_YOUR OBJECTIVE:_
Pick out each line in these entries that contains the string "movement".
=== DATA SUPPLIED ===
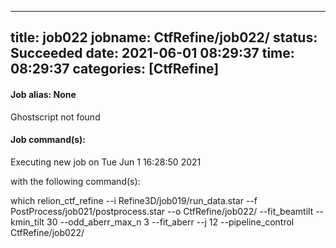 
---
title: job022
jobname: CtfRefine/job022/
status: Succeeded
date: 2021-06-01 08:29:37
time: 08:29:37
categories: [CtfRefine]
---

#### Job alias: None

Ghostscript not found

#### Job command(s):


 
 Executing new job on Tue Jun  1 16:28:50 2021
 
 with the following command(s): 

which relion_ctf_refine --i Refine3D/job019/run_data.star --f PostProcess/job021/postprocess.star --o CtfRefine/job022/ --fit_beamtilt --kmin_tilt 30 --odd_aberr_max_n 3 --fit_aberr --j 12  --pipeline_control CtfRefine/job022/
 
 


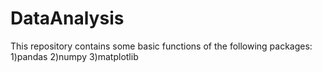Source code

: # DataAnalysis

This repository contains some basic functions of the following packages:
  1)pandas
  2)numpy
  3)matplotlib
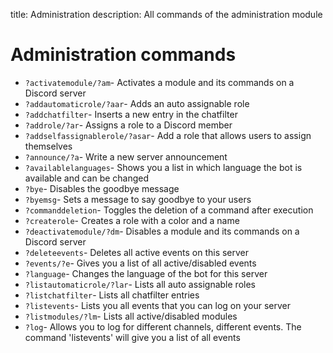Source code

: title: Administration
description: All commands of the administration module

# Administration commands

* `?activatemodule/?am`-        Activates a module and its commands on a Discord server
* `?addautomaticrole/?aar`-     Adds an auto assignable role
* `?addchatfilter`-             Inserts a new entry in the chatfilter
* `?addrole/?ar`-                   Assigns a role to a Discord member
* `?addselfassignablerole/?asar`-     Add a role that allows users to assign themselves
* `?announce/?a`-                  Write a new server announcement
* `?availablelanguages`-        Shows you a list in which language the bot is available and can be changed
* `?bye`-                       Disables the goodbye message
* `?byemsg`-                    Sets a message to say goodbye to your users
* `?commanddeletion`-           Toggles the deletion of a command after execution
* `?createrole`-                Creates a role with a color and a name
* `?deactivatemodule/?dm`-          Disables a module and its commands on a Discord server
* `?deleteevents`-              Deletes all active events on this server
* `?events/?e`-                    Gives you a list of all active/disabled events
* `?language`-                  Changes the language of the bot for this server
* `?listautomaticrole/?lar`-         Lists all auto assignable roles
* `?listchatfilter`-            Lists all chatfilter entries
* `?listevents`-                Lists you all events that you can log on your server
* `?listmodules/?lm`-               Lists all active/disabled modules
* `?log`-                       Allows you to log for different channels, different events. The command 'listevents' will give you a list of all events
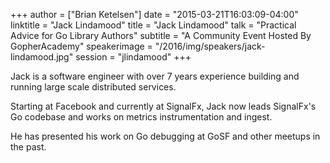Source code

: +++
author = ["Brian Ketelsen"]
date = "2015-03-21T16:03:09-04:00"
linktitle = "Jack Lindamood"
title = "Jack Lindamood"
talk = "Practical Advice for Go Library Authors"
subtitle = "A Community Event Hosted By GopherAcademy"
speakerimage = "/2016/img/speakers/jack-lindamood.jpg"
session = "jlindamood"
+++

Jack is a software engineer with over 7 years experience building and running large scale distributed services.

Starting at Facebook and currently at SignalFx, Jack now leads SignalFx's Go codebase and works on metrics instrumentation and ingest.

He has presented his work on Go debugging at GoSF and other meetups in the past.
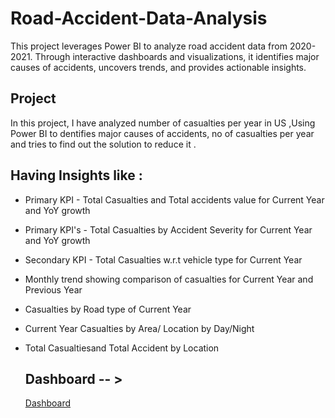 # Road-Accident-Data-Analysis
This project leverages Power BI to analyze road accident data from 2020-2021. Through interactive dashboards and visualizations, it identifies major causes of accidents, uncovers trends, and provides actionable insights.
## Project 
In this project, I have analyzed number of casualties per year in US ,Using Power BI to dentifies major causes of accidents, no of casualties per year and tries to find out the solution to reduce it .

 ## Having Insights like :
 * Primary KPI - Total Casualties and Total accidents value for Current Year and YoY growth
 * Primary KPI's - Total Casualties by Accident Severity for Current Year and YoY growth
 * Secondary KPI - Total Casualties w.r.t vehicle type for  Current Year
 * Monthly trend showing comparison of casualties for Current Year and Previous Year
 * Casualties by Road type of Current Year
 * Current Year Casualties by Area/ Location by Day/Night
 * Total Casualtiesand Total Accident by Location

   ## Dashboard -- >
   <a href="https://github.com/27082004muskan/Road-Accident-Data-Analysis/blob/main/Road%20Accident%20Screenshot.png">Dashboard </a>


   
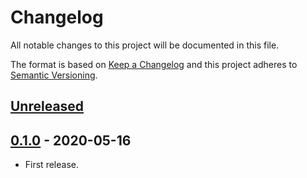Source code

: # Changelog

All notable changes to this project will be documented in this file.

The format is based on [Keep a Changelog](http://keepachangelog.com/en/1.0.0/)
and this project adheres to [Semantic Versioning](http://semver.org/spec/v2.0.0.html).

## [Unreleased]

## [0.1.0] - 2020-05-16

* First release.

[Unreleased]: https://github.com/shimataro/deno-module-extension-resolver/compare/v0.1.0...HEAD
[0.1.0]: https://github.com/shimataro/deno-module-extension-resolver/compare/533f3ee01293bb734252f421975c11140c3aae71...v0.1.0
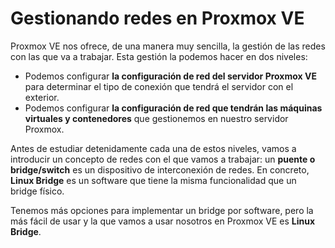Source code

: # Gestionando redes en Proxmox VE

Proxmox VE nos ofrece, de una manera muy sencilla, la gestión de las redes con las que va a trabajar. Esta gestión la podemos hacer en dos niveles:

* Podemos configurar **la configuración de red del servidor Proxmox VE** para determinar el tipo de conexión que tendrá el servidor con el exterior.
* Podemos configurar **la configuración de red que tendrán las máquinas virtuales y contenedores** que gestionemos en nuestro servidor Proxmox.

Antes de estudiar detenidamente cada una de estos niveles, vamos a introducir un concepto de redes con el que vamos a trabajar: un **puente o bridge/switch** es un dispositivo de interconexión de redes. En concreto, **Linux Bridge** es un software que tiene la misma funcionalidad que un bridge físico. 

Tenemos más opciones para implementar un bridge por software, pero la más fácil de usar y la que vamos a usar nosotros en Proxmox VE es **Linux Bridge**.



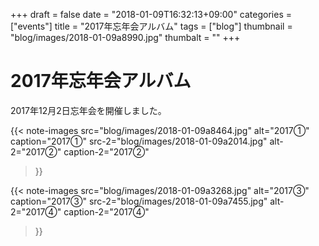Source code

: +++
draft = false
date = "2018-01-09T16:32:13+09:00"
categories = ["events"]
title = "2017年忘年会アルバム"
tags = ["blog"]
thumbnail = "blog/images/2018-01-09a8990.jpg"
thumbalt = ""
+++
# 2017年忘年会アルバム


2017年12月2日忘年会を開催しました。

{{< note-images 
    src="blog/images/2018-01-09a8464.jpg" alt="2017➀" caption="2017➀"
    src-2="blog/images/2018-01-09a2014.jpg" alt-2="2017②" caption-2="2017②"
>}}

{{< note-images 
    src="blog/images/2018-01-09a3268.jpg" alt="2017③" caption="2017③"
    src-2="blog/images/2018-01-09a7455.jpg" alt-2="2017④" caption-2="2017④"
>}}




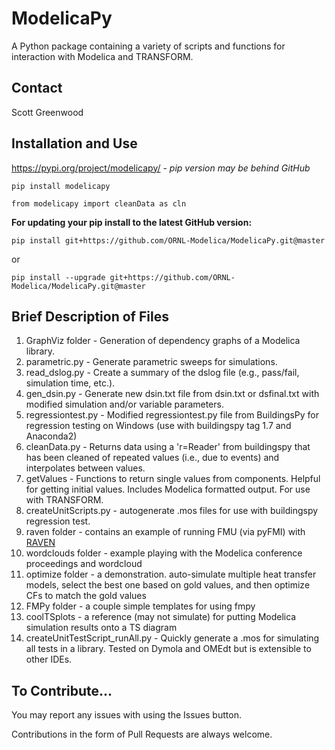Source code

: # ModelicaPy
A Python package containing a variety of scripts and functions for interaction with Modelica and TRANSFORM.

## Contact

Scott Greenwood

## Installation and Use

https://pypi.org/project/modelicapy/ - *pip version may be behind GitHub* 

    pip install modelicapy

	from modelicapy import cleanData as cln
	
**For updating your pip install to the latest GitHub version:**

    pip install git+https://github.com/ORNL-Modelica/ModelicaPy.git@master
    
  
	
or

    pip install --upgrade git+https://github.com/ORNL-Modelica/ModelicaPy.git@master
	
## Brief Description of Files

1. GraphViz folder - Generation of dependency graphs of a Modelica library.
2. parametric.py - Generate parametric sweeps for simulations.
3. read_dslog.py - Create a summary of the dslog file (e.g., pass/fail, simulation time, etc.).
4. gen_dsin.py - Generate new dsin.txt file from dsin.txt or dsfinal.txt with modified simulation and/or variable parameters.
5. regressiontest.py - Modified regressiontest.py file from BuildingsPy for regression testing on Windows (use with buildingspy tag 1.7 and Anaconda2)
6. cleanData.py - Returns data using a 'r=Reader' from buildingspy that has been cleaned of repeated values (i.e., due to events) and interpolates between values.
7. getValues - Functions to return single values from components. Helpful for getting initial values. Includes Modelica formatted output. For use with TRANSFORM.
8. createUnitScripts.py - autogenerate .mos files for use with buildingspy regression test.
9. raven folder - contains an example of running FMU (via pyFMI) with [RAVEN](https://github.com/idaholab/raven)
10. wordclouds folder - example playing with the Modelica conference proceedings and wordcloud
11. optimize folder - a demonstration. auto-simulate multiple heat transfer models, select the best one based on gold values, and then optimize CFs to match the gold values
12. FMPy folder - a couple simple templates for using fmpy
13. coolTSplots - a reference (may not simulate) for putting Modelica simulation results onto a TS diagram
14. createUnitTestScript_runAll.py - Quickly generate a .mos for simulating all tests in a library. Tested on Dymola and OMEdt but is extensible to other IDEs.

## To Contribute...
You may report any issues with using the Issues button.

Contributions in the form of Pull Requests are always welcome.
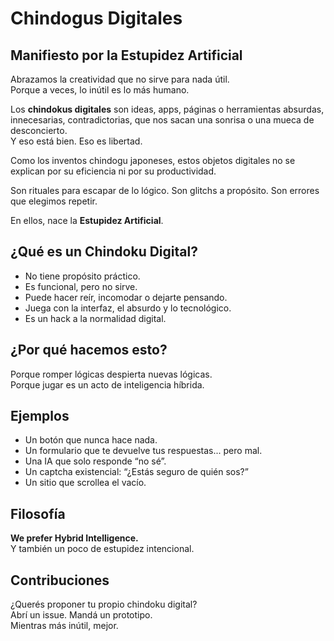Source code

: # Chindogus Digitales

## Manifiesto por la Estupidez Artificial

Abrazamos la creatividad que no sirve para nada útil.  
Porque a veces, lo inútil es lo más humano.

Los **chindokus digitales** son ideas, apps, páginas o herramientas absurdas, innecesarias, contradictorias, que nos sacan una sonrisa o una mueca de desconcierto.  
Y eso está bien. Eso es libertad.

Como los inventos chindogu japoneses, estos objetos digitales no se explican por su eficiencia ni por su productividad.  

Son rituales para escapar de lo lógico. Son glitchs a propósito. Son errores que elegimos repetir.  

En ellos, nace la **Estupidez Artificial**.

## ¿Qué es un Chindoku Digital?

- No tiene propósito práctico.
- Es funcional, pero no sirve.
- Puede hacer reír, incomodar o dejarte pensando.
- Juega con la interfaz, el absurdo y lo tecnológico.
- Es un hack a la normalidad digital.

## ¿Por qué hacemos esto?

Porque romper lógicas despierta nuevas lógicas.  
Porque jugar es un acto de inteligencia híbrida.  

## Ejemplos

- Un botón que nunca hace nada.
- Un formulario que te devuelve tus respuestas... pero mal.
- Una IA que solo responde “no sé”.
- Un captcha existencial: “¿Estás seguro de quién sos?”
- Un sitio que scrollea el vacío.

## Filosofía

**We prefer Hybrid Intelligence.**  
Y también un poco de estupidez intencional.

## Contribuciones

¿Querés proponer tu propio chindoku digital?  
Abrí un issue. Mandá un prototipo.  
Mientras más inútil, mejor.

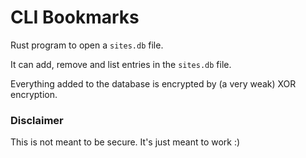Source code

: # CLI Bookmarks

Rust program to open a `sites.db` file.

It can add, remove and list entries in the `sites.db` file. 

Everything added to the database is encrypted by (a very weak) XOR encryption. 

### Disclaimer
This is not meant to be secure. It's just meant to work :)
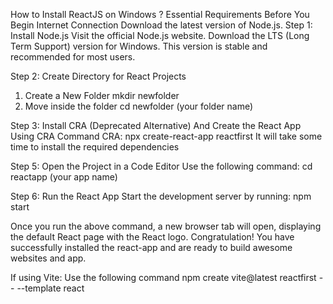 How to Install ReactJS on Windows ?
Essential Requirements Before You Begin
Internet Connection
Download the latest version of Node.js.
Step 1: Install Node.js
Visit the official Node.js website.
Download the LTS (Long Term Support) version for Windows.
This version is stable and recommended for most users.

Step 2: Create Directory for React Projects
1. Create a New Folder
mkdir newfolder
2. Move inside the folder
cd newfolder (your folder name)

Step 3: Install CRA (Deprecated Alternative)
And Create the React App Using CRA Command
CRA:
npx create-react-app reactfirst
It will take some time to install the required dependencies

Step 5: Open the Project in a Code Editor
Use the following command:
cd reactapp (your app name)

Step 6: Run the React App
Start the development server by running:
npm start  

Once you run the above command, a new browser tab will open, displaying the default React page with the React logo.
Congratulation! You have successfully installed the react-app and are ready to build awesome websites and app.

If using Vite:
Use the following command
npm create vite@latest reactfirst -- --template react
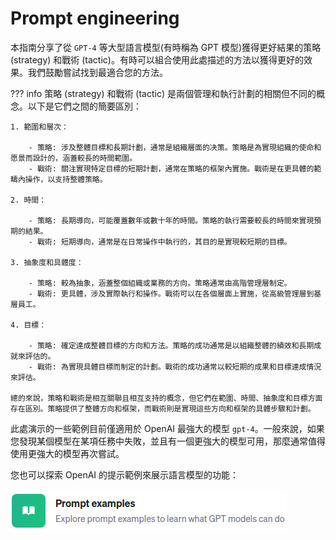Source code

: # Prompt engineering

本指南分享了從 `GPT-4` 等大型語言模型(有時稱為 GPT 模型)獲得更好結果的策略 (strategy) 和戰術 (tactic)。有時可以組合使用此處描述的方法以獲得更好的效果。我們鼓勵嘗試找到最適合您的方法。

??? info
    策略 (strategy) 和戰術 (tactic) 是兩個管理和執行計劃的相關但不同的概念。以下是它們之間的簡要區別：

    1. 範圍和層次：

        - 策略: 涉及整體目標和長期計劃，通常是組織層面的决策。策略是為實現組織的使命和愿景而設計的，涵蓋較長的時間範圍。
        - 戰術: 關注實現特定目標的短期計劃，通常在策略的框架內實施。戰術是在更具體的範疇內操作，以支持整體策略。
    
    2. 時間：

        - 策略: 長期導向，可能覆蓋數年或數十年的時間。策略的執行需要較長的時間來實現預期的結果。
        - 戰術: 短期導向，通常是在日常操作中執行的，其目的是實現較短期的目標。
    
    3. 抽象度和具體度：

        - 策略: 較為抽象，涵蓋整個組織或業務的方向。策略通常由高階管理層制定。
        - 戰術: 更具體，涉及實際執行和操作。戰術可以在各個層面上實施，從高級管理層到基層員工。
    
    4. 目標：

        - 策略: 確定達成整體目標的方向和方法。策略的成功通常是以組織整體的績效和長期成就來評估的。
        - 戰術: 為實現具體目標而制定的計劃。戰術的成功通常以較短期的成果和目標達成情況來評估。
    
    總的來說，策略和戰術是相互關聯且相互支持的概念，但它們在範圍、時間、抽象度和目標方面存在區別。策略提供了整體方向和框架，而戰術則是實現這些方向和框架的具體步驟和計劃。

此處演示的一些範例目前僅適用於 OpenAI 最強大的模型 `gpt-4`。一般來說，如果您發現某個模型在某項任務中失敗，並且有一個更強大的模型可用，那麼通常值得使用更強大的模型再次嘗試。

您也可以探索 OpenAI 的提示範例來展示語言模型的功能：

[![](assets/openai-prompt-exampels.png)](https://platform.openai.com/examples)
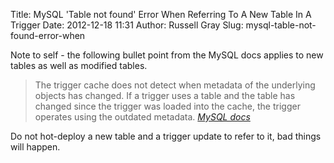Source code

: Title: MySQL 'Table not found' Error When Referring To A New Table In A Trigger
Date: 2012-12-18 11:31
Author: Russell Gray
Slug: mysql-table-not-found-error-when

Note to self - the following bullet point from the MySQL docs applies to new
tables as well as modified tables.

> The trigger cache does not detect when metadata of the underlying objects
> has changed. If a trigger uses a table and the table has changed since the
> trigger was loaded into the cache, the trigger operates using the outdated
> metadata.
<cite>[MySQL docs][1]</cite>

Do not hot-deploy a new table and a trigger update to refer to it, bad
things will happen.


[1]: http://dev.mysql.com/doc/refman/5.6/en/stored-program-restrictions.html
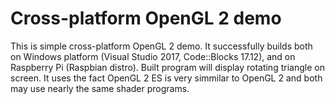 # Cross-platform OpenGL 2 demo

This is simple cross-platform OpenGL 2 demo. It successfully builds both on Windows platform (Visual Studio 2017, Code::Blocks 17.12), and on Raspberry Pi (Raspbian distro).
Built program will display rotating triangle on screen. It uses the fact OpenGL 2 ES is very simmilar to OpenGL 2 and both may use nearly the same shader programs.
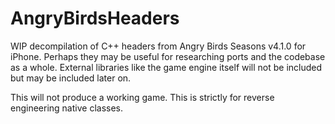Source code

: # AngryBirdsHeaders
 WIP decompilation of C++ headers from Angry Birds Seasons v4.1.0 for iPhone. Perhaps they may be useful for researching ports and the codebase as a whole. External libraries like the game engine itself will not be included but may be included later on.
 
 This will not produce a working game. This is strictly for reverse engineering native classes.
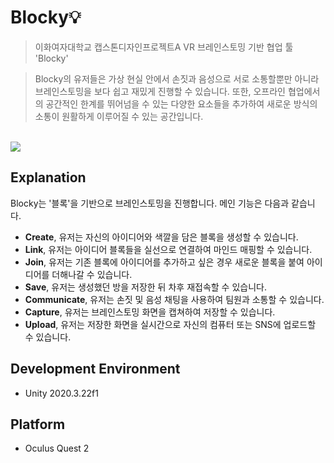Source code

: # Blocky💡
> 이화여자대학교 캡스톤디자인프로젝트A VR 브레인스토밍 기반 협업 툴 'Blocky'

> Blocky의 유저들은 가상 현실 안에서 손짓과 음성으로 서로 소통할뿐만 아니라 브레인스토밍을 보다 쉽고 재밌게 진행할 수 있습니다. 또한, 오프라인 협업에서의 공간적인 한계를 뛰어넘을 수 있는 다양한 요소들을 추가하여 새로운 방식의 소통이 원활하게 이루어질 수 있는 공간입니다. 

<br/>   

<img src="https://user-images.githubusercontent.com/55428816/144365102-9ce5dd0a-f4c5-4907-8ffc-bc7915082d74.gif"> 

## Explanation


Blocky는 '블록'을 기반으로 브레인스토밍을 진행합니다. 메인 기능은 다음과 같습니다. 
<br/>

- **Create**, 유저는 자신의 아이디어와 색깔을 담은 블록을 생성할 수 있습니다.  
- **Link**, 유저는 아이디어 블록들을 실선으로 연결하여 마인드 매핑할 수 있습니다.  
- **Join**, 유저는 기존 블록에 아이디어를 추가하고 싶은 경우 새로운 블록을 붙여 아이디어를 더해나갈 수 있습니다.  
- **Save**, 유저는 생성했던 방을 저장한 뒤 차후 재접속할 수 있습니다.  
- **Communicate**, 유저는 손짓 및 음성 채팅을 사용하여 팀원과 소통할 수 있습니다.  
- **Capture**, 유저는 브레인스토밍 화면을 캡쳐하여 저장할 수 있습니다.  
- **Upload**, 유저는 저장한 화면을 실시간으로 자신의 컴퓨터 또는 SNS에 업로드할 수 있습니다. 

## Development Environment 

* Unity 2020.3.22f1

## Platform

* Oculus Quest 2
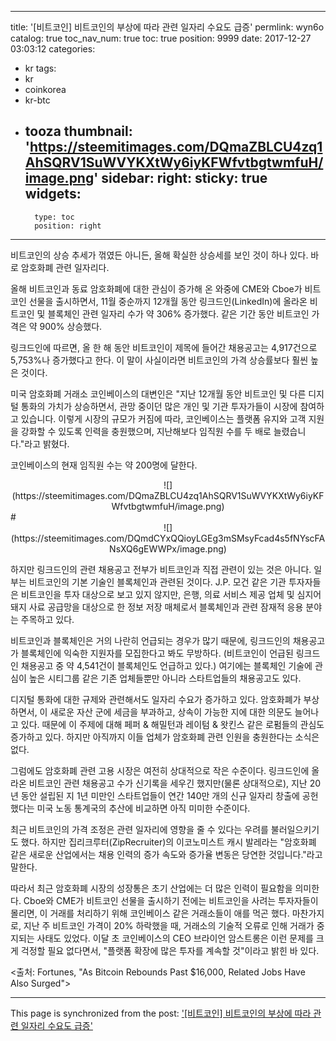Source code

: 
---
title: '[비트코인]  비트코인의 부상에 따라 관련 일자리 수요도 급증'
permlink: wyn6o
catalog: true
toc_nav_num: true
toc: true
position: 9999
date: 2017-12-27 03:03:12
categories:
- kr
tags:
- kr
- coinkorea
- kr-btc
- tooza
thumbnail: 'https://steemitimages.com/DQmaZBLCU4zq1AhSQRV1SuWVYKXtWy6iyKFWfvtbgtwmfuH/image.png'
sidebar:
    right:
        sticky: true
widgets:
    -
        type: toc
        position: right
---


비트코인의 상승 추세가 꺾였든 아니든, 올해 확실한 상승세를 보인 것이 하나 있다.  바로 암호화폐 관련 일자리다. 

올해 비트코인과 동료 암호화폐에 대한 관심이 증가해 온 와중에 CME와 Cboe가 비트코인 선물을 출시하면서, 11월 중순까지 12개월 동안 링크드인(LinkedIn)에 올라온 비트코인 및 블록체인 관련 일자리 수가 약 306% 증가했다.  같은 기간 동안 비트코인 가격은 약 900% 상승했다. 

링크드인에 따르면, 올 한 해 동안 비트코인이 제목에 들어간 채용공고는 4,917건으로 5,753%나 증가했다고 한다.  이 말이 사실이라면 비트코인의 가격 상승률보다 훨씬 높은 것이다. 

미국 암호화폐 거래소 코인베이스의 대변인은 "지난 12개월 동안 비트코인 및 다른 디지털 통화의 가치가 상승하면서, 관망 중이던 많은 개인 및 기관 투자가들이 시장에 참여하고 있습니다.  이렇게 시장의 규모가 커짐에 따라, 코인베이스는 플랫폼 유지와 고객 지원을 강화할 수 있도록 인력을 충원했으며, 지난해보다 임직원 수를 두 배로 늘렸습니다."라고 밝혔다.

코인베이스의 현재 임직원 수는 약 200명에 달한다. 

<center>
![](https://steemitimages.com/DQmaZBLCU4zq1AhSQRV1SuWVYKXtWy6iyKFWfvtbgtwmfuH/image.png)
</center>
#
<center>
![](https://steemitimages.com/DQmdCYxQQioyLGEg3mSMsyFcad4s5fNYscFANsXQ6gEWWPx/image.png)
</center>

하지만 링크드인의 관련 채용공고 전부가 비트코인과 직접 관련이 있는 것은 아니다.  일부는 비트코인의 기본 기술인 블록체인과 관련된 것이다.  J.P. 모건 같은 기관 투자자들은 비트코인을 투자 대상으로 보고 있지 않지만, 은행, 의료 서비스 제공 업체 및 심지어 돼지 사료 공급망을 대상으로 한 정보 저장 매체로서 블록체인과 관련 잠재적 응용 분야는 주목하고 있다. 

비트코인과 블록체인은 거의 나란히 언급되는 경우가 많기 때문에, 링크드인의 채용공고가  블록체인에 익숙한 지원자를 모집한다고 봐도 무방하다.  (비트코인이 언급된 링크드인 채용공고 중 약 4,541건이 블록체인도 언급하고 있다.)  여기에는 블록체인 기술에 관심이 높은 시티그룹 같은 기존 업체들뿐만 아니라 스타트업들의 채용공고도 있다. 

디지털 통화에 대한 규제와 관련해서도 일자리 수요가 증가하고 있다.  암호화폐가 부상하면서, 이  새로운 자산 군에 세금을 부과하고, 상속이 가능한 지에 대한 의문도 늘어나고 있다.  때문에 이 주제에 대해 페퍼 & 해밀턴과 레이텀 & 왓킨스 같은 로펌들의 관심도 증가하고 있다.  하지만 아직까지 이들 업체가 암호화폐 관련 인원을 충원한다는 소식은 없다. 

그럼에도 암호화폐 관련 고용 시장은 여전히 ​​상대적으로 작은 수준이다.  링크드인에 올라온 비트코인 관련 채용공고 수가 신기록을 세우긴 했지만(물론 상대적으로), 지난 20년 동안 설립된 지 1년 미만인 스타트업들이 연간 140만 개의 신규 일자리 창출에 공헌했다는 미국 노동 통계국의 추산에 비교하면 아직 미미한 수준이다.

최근 비트코인의 가격 조정은 관련 일자리에 영향을 줄 수 있다는 우려를 불러일으키기도 했다.  하지만 집리크루터(ZipRecruiter)의 이코노미스트 캐시 발레라는 "암호화폐 같은 새로운 산업에서는 채용 인력의 증가 속도와 증가율 변동은 당연한 것입니다."라고 말한다.

따라서 최근 암호화폐 시장의 성장통은 초기 산업에는 더 많은 인력이 필요함을 의미한다.  Cboe와 CME가 비트코인 선물을 출시하기 전에는 비트코인을 사려는 투자자들이 몰리면, 이 거래를 처리하기 위해 코인베이스 같은 거래소들이 애를 먹곤 했다.  마찬가지로, 지난 주 비트코인 가격이 20% 하락했을 때, 거래소의 기술적 오류로 인해 거래가 중지되는 사태도 있었다.  이달 초 코인베이스의 CEO 브라이언 암스트롱은 이런 문제를 크게 걱정할 필요 없다면서, "플랫폼 확장에 많은 투자를 계속할 것"이라고 밝힌 바 있다. 

<출처: Fortunes, "As Bitcoin Rebounds Past $16,000, Related Jobs Have Also Surged">

- - -

This page is synchronized from the post: ['[비트코인]  비트코인의 부상에 따라 관련 일자리 수요도 급증'](https://steemit.com/@pius.pius/wyn6o)
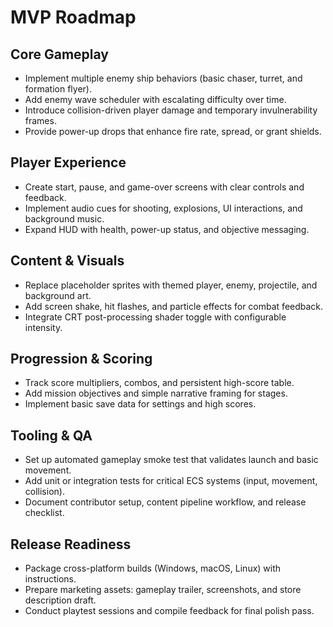 # MVP Roadmap

## Core Gameplay
- Implement multiple enemy ship behaviors (basic chaser, turret, and formation flyer).
- Add enemy wave scheduler with escalating difficulty over time.
- Introduce collision-driven player damage and temporary invulnerability frames.
- Provide power-up drops that enhance fire rate, spread, or grant shields.

## Player Experience
- Create start, pause, and game-over screens with clear controls and feedback.
- Implement audio cues for shooting, explosions, UI interactions, and background music.
- Expand HUD with health, power-up status, and objective messaging.

## Content & Visuals
- Replace placeholder sprites with themed player, enemy, projectile, and background art.
- Add screen shake, hit flashes, and particle effects for combat feedback.
- Integrate CRT post-processing shader toggle with configurable intensity.

## Progression & Scoring
- Track score multipliers, combos, and persistent high-score table.
- Add mission objectives and simple narrative framing for stages.
- Implement basic save data for settings and high scores.

## Tooling & QA
- Set up automated gameplay smoke test that validates launch and basic movement.
- Add unit or integration tests for critical ECS systems (input, movement, collision).
- Document contributor setup, content pipeline workflow, and release checklist.

## Release Readiness
- Package cross-platform builds (Windows, macOS, Linux) with instructions.
- Prepare marketing assets: gameplay trailer, screenshots, and store description draft.
- Conduct playtest sessions and compile feedback for final polish pass.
===
_RESULT OF THIS TASK:_
- Set up automated gameplay smoke test that validates launch and basic movement.
- Add unit or integration tests for critical ECS systems (input, movement, collision).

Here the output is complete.